Everywhere there are little moments where a single thing, a teapot, a doorway, or a bullet torn building that made this experience feel so surreal.

Tzfat is a city of alley ways, closed doors, and art. All fo the small corridors that people bustle down are lined with tables of jewelry, art, and all kinds of artisan creations. Every other doorway houses a gallery of beautiful art that often harkens back to Jewish mysticism.

After a long day of exploring the city streets of Tzfat, jumping between art galleries and trying out unique foods, we wandered through the market areas that tingled with the ideas of Jewish mysticism. After exploring a bit we found our way to the top of the mountain Tzfat is built upon. We stood in a park that held the ruins of an old citadel, long left to waste away under the pressure of time. It was here we learned about a Jewish idea, Tikkun Olam- repairing the world. Tikkun Olam is the idea that we all have a responsibility to try and fix the world we live in to make it a better place; whether that means doing community service, teaching, or any other form of helping the world, we have a responsibility  We came to this place to take part in our responsibility in trying to restore this old citadel by trying to re-establish this place as a park for the people of Tzfat.

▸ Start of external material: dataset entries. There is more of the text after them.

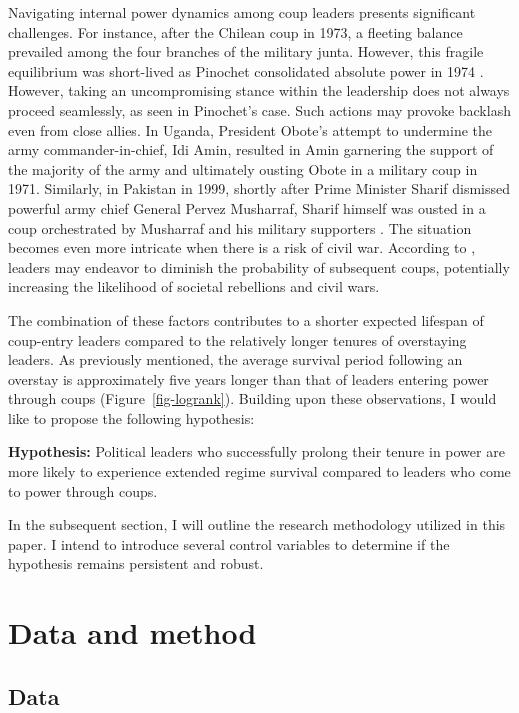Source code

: \documentclass[
  12pt,
  a4paper,
  12pt]{article}
\begin{document}
Navigating internal power dynamics among coup leaders presents
significant challenges. For instance, after the Chilean coup in 1973, a
fleeting balance prevailed among the four branches of the military
junta. However, this fragile equilibrium was short-lived as Pinochet
consolidated absolute power in 1974 \citep{geddes2018}. However, taking
an uncompromising stance within the leadership does not always proceed
seamlessly, as seen in Pinochet's case. Such actions may provoke
backlash even from close allies. In Uganda, President Obote's attempt to
undermine the army commander-in-chief, Idi Amin, resulted in Amin
garnering the support of the majority of the army and ultimately ousting
Obote in a military coup in 1971. Similarly, in Pakistan in 1999,
shortly after Prime Minister Sharif dismissed powerful army chief
General Pervez Musharraf, Sharif himself was ousted in a coup
orchestrated by Musharraf and his military supporters
\citep{sudduth2017}. The situation becomes even more intricate when
there is a risk of civil war. According to \citet{roessler2011}, leaders
may endeavor to diminish the probability of subsequent coups,
potentially increasing the likelihood of societal rebellions and civil
wars.

The combination of these factors contributes to a shorter expected
lifespan of coup-entry leaders \citep{dahl2023} compared to the
relatively longer tenures of overstaying leaders. As previously
mentioned, the average survival period following an overstay is
approximately five years longer than that of leaders entering power
through coups (Figure~\ref{fig-logrank}). Building upon these
observations, I would like to propose the following hypothesis:

\textbf{Hypothesis:} Political leaders who successfully prolong their
tenure in power are more likely to experience extended regime survival
compared to leaders who come to power through coups.

In the subsequent section, I will outline the research methodology
utilized in this paper. I intend to introduce several control variables
to determine if the hypothesis remains persistent and robust.

\section{Data and method}\label{data-and-method}

\subsection{Data}\label{data}
\end{document}
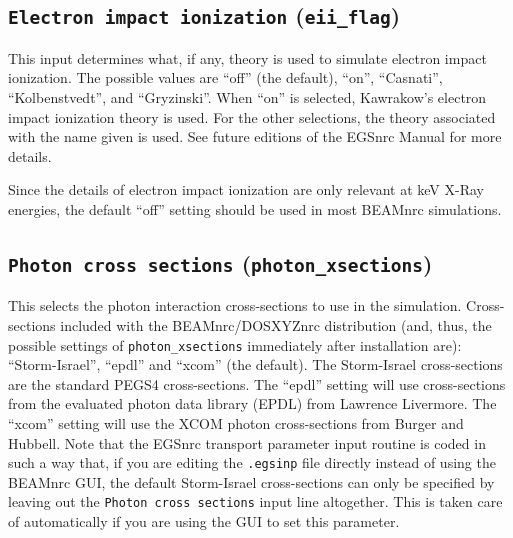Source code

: \documentclass[12pt,twoside]{article}      %
\begin{document}
\subsection{ {\tt Electron impact ionization} ({\tt eii\_flag})}

This input determines what, if any, theory is used to simulate
electron impact ionization.  The possible values are
``off'' (the default), ``on'', ``Casnati'', ``Kolbenstvedt'',
and ``Gryzinski''.  When ``on'' is selected, Kawrakow's electron
impact ionization theory\cite{Ka02b} is used.  For the other selections,
the theory associated with the name given is used.  See future editions
of the EGSnrc Manual\cite{KR03} for more details.

Since the details of electron impact ionization are only relevant
at keV X-Ray energies, the default ``off'' setting should be used
in most BEAMnrc simulations.

\subsection{ {\tt Photon cross sections} ({\tt photon\_xsections})}

This selects the photon interaction cross-sections to use in
the simulation.  Cross-sections included with the BEAMnrc/DOSXYZnrc
distribution (and, thus, the possible settings of
{\tt photon\_xsections} immediately after installation are):
``Storm-Israel'', ``epdl'' and ``xcom'' (the default).
The Storm-Israel cross-sections are the standard PEGS4 cross-sections.
The ``epdl'' setting will use cross-sections from
the evaluated photon data library (EPDL) from Lawrence Livermore\cite{Cu90}.
The ``xcom'' setting will use the XCOM
photon cross-sections from Burger and Hubbell\cite{BH87}.  Note that
the EGSnrc transport parameter input routine is coded in such a way that,
if you are editing the {\tt .egsinp} file directly instead of using
the BEAMnrc GUI, the default Storm-Israel cross-sections can only be
specified by leaving out the {\tt Photon cross sections} input line
altogether.  This is taken care of automatically if you are using the
GUI to set this parameter.
\end{document}
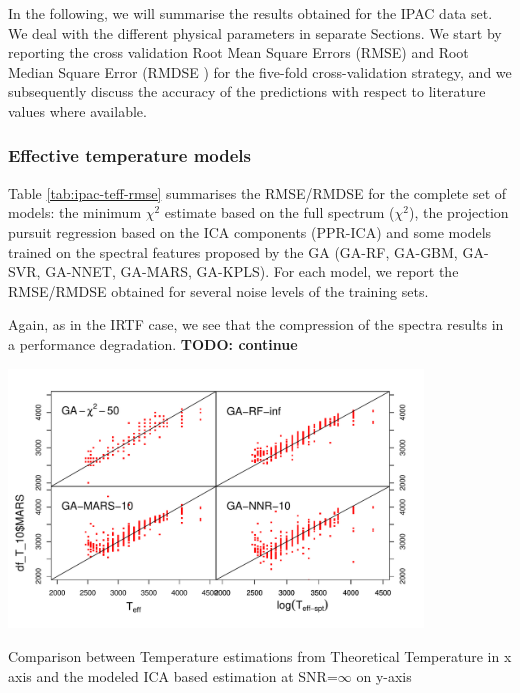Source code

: 
In the following, we will summarise the results obtained for the IPAC
data set. We deal with the different physical parameters in separate
Sections. We start by reporting the cross validation Root Mean Square
Errors (RMSE) and Root Median Square Error (RMDSE ) for the five-fold
cross-validation strategy, and we subsequently discuss the accuracy of
the predictions with respect to literature values where available.

\subsubsection{Effective temperature models}

Table \ref{tab:ipac-teff-rmse} summarises the RMSE/RMDSE for the
complete set of models: the minimum $\chi^2$ estimate based on the
full spectrum ($\chi^2$), the projection pursuit regression based on
the ICA components (PPR-ICA) and some models trained on the spectral
features proposed by the GA (GA-RF, GA-GBM, GA-SVR, GA-NNET, GA-MARS,
GA-KPLS). For each model, we report the RMSE/RMDSE obtained for
several noise levels of the training sets.

Again, as in the IRTF case, we see that the compression of the spectra
results in a performance degradation. {\bf TODO: continue} 

\begin {figure*}
 \centering \includegraphics[width=11cm]{figs/ipac-teff.pdf}

\caption{Comparison
 between Temperature estimations from Theoretical Temperature in x
 axis and the modeled ICA based estimation at SNR=$\infty$ on
 y-axis} \label{fig:ipac_teff}
\end {figure*}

As the sun set over Tzfat we all got together and learned a couple of songs on the mandolin and learned what it felt like to belong in a Jewish community. It really was an amazing moment; bathed in shades of pink and yellow, we all felt like a family.

It was a long day, started early, hiked, worked, explored, but it was a truly a great day.


Joshua Tree

Thursday, January 13th, 2011

Joshua Tree in the eye of the beholder, the eye of the adventurer. My mom and I recently visited Joshua Tree National Park down by Palm Springs. A park full of rock pillars and sculptures and very odd looking trees that slightly resemble puffy cacti slapped on the ends of a scruffy looking tree trunk. Odd but intriguing plants.

The first thing we did was visit Barker’s Dam. It was a nice little hike out to a small lake and a very old looking dam.

Reflections truly are a beautiful thing, it always makes me wonder if there is always another mirror image of every single thing on earth, and we just don’t know it. I feel like reflections give us a brief glimpse of this other world of upsides and opposites. They are beautiful, especially with the rich blues and bright red rocks contrasting. It really is one of my favorite types of landscapes to shoot.

On our way back from the dam we visited a petroglyph site which was my favorite part of the trip. It was this big monolith of a rock with a dug out little alcove in it high above the ground where nestled inside were old cave drawings from native americans. I climbed up the rock and into the alcove to get a better look at them. Being so close to these old drawings was an awe inspiring experience. To feel so near history, to something so ancient that it is hard to fathom. It was remarkable, not to mention the scenery you could see from inside there.

After that we visited the Arch Rock which was a spectacular arch of red rock in a canyon of giant boulders. It was so cool to look around at this desert rocky landscape and photography it.

OVerall Joshua Tree was a very nice national park and the petroglyphs were definitely the best part. The cacti were pretty amazing as well. Another park down for the travel buddies.